Democrats do not care about the 2010 election cycle, or 2012. Obama has said it. He'd rather get his restructuring of society in place and be a one-term president, than be a two-term president and not succeed in perfecting our imperfections.

There is a slight, slight chance this legislation can be stopped in the House, so don't give up until the last vote is taken.

This perfect storm likely never will be repeated. But it only takes one storm to wreak havoc and cause damage which will take years or decades to undo, if it can be undone.

The only ray of hope is that most of the provisions will not kick in until well after November 2010. I've said it before, this is the political fight of our lives for the future of the country.

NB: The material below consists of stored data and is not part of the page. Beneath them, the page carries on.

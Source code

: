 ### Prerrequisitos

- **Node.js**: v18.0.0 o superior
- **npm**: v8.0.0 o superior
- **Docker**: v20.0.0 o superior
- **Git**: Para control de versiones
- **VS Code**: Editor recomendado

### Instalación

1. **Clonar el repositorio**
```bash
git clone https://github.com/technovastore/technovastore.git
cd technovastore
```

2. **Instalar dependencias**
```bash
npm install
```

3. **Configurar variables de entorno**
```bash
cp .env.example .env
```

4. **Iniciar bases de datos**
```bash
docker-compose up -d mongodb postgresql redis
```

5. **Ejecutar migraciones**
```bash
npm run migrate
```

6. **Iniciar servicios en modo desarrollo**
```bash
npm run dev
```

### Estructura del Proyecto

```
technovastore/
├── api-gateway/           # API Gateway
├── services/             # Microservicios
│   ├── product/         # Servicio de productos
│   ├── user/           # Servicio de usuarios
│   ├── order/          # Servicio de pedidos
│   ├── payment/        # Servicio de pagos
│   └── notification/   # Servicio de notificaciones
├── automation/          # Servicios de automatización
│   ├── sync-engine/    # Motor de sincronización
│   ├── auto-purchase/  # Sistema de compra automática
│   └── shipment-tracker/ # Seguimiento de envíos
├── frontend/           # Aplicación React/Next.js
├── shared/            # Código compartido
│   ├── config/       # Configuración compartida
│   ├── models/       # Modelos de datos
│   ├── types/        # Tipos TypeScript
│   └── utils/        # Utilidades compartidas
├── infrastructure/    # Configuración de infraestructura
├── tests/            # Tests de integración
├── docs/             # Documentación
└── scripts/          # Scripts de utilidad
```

Rescinding Obamacare needs to be the organizing theme of the 2010 election. And throwing out the bums who voted for it.

Now I remember why, as I saw the Obama wave rising last fall, I named this blog Legal Insurrection. That's what's needed, now more than ever.

Update: A couple of commenters correctly have pointed out that I should have included Ted Steven's defeat as another element in the perfect storm. Remember that Steven's conviction later was dismissed due to prosecutorial misconduct, but the Democrat who won the election remains in office, as I posted previously, Ted Stevens Conviction Reversed, But What About The Election? I noted the implications in that post: "Without the Begich vote, Obama would have a much more difficult time passing his agenda."

And, now we know why Evan Bayh was relatively silent in public. Behind the scenes, Bayh was a moving force in closed meetings to put the plan together:

Lawmakers who attended a private meeting between Mr. Obama and Senate Democrats at the White House on Tuesday pointed to remarks there by Senator Evan Bayh, Democrat of Indiana, as providing some new inspiration.

Mr. Bayh said that the health care measure was the kind of public policy he had come to Washington to work on, according to officials who attended the session, and that he did not want to see the satisfied looks on the faces of Republican leaders if they succeeded in blocking the measure.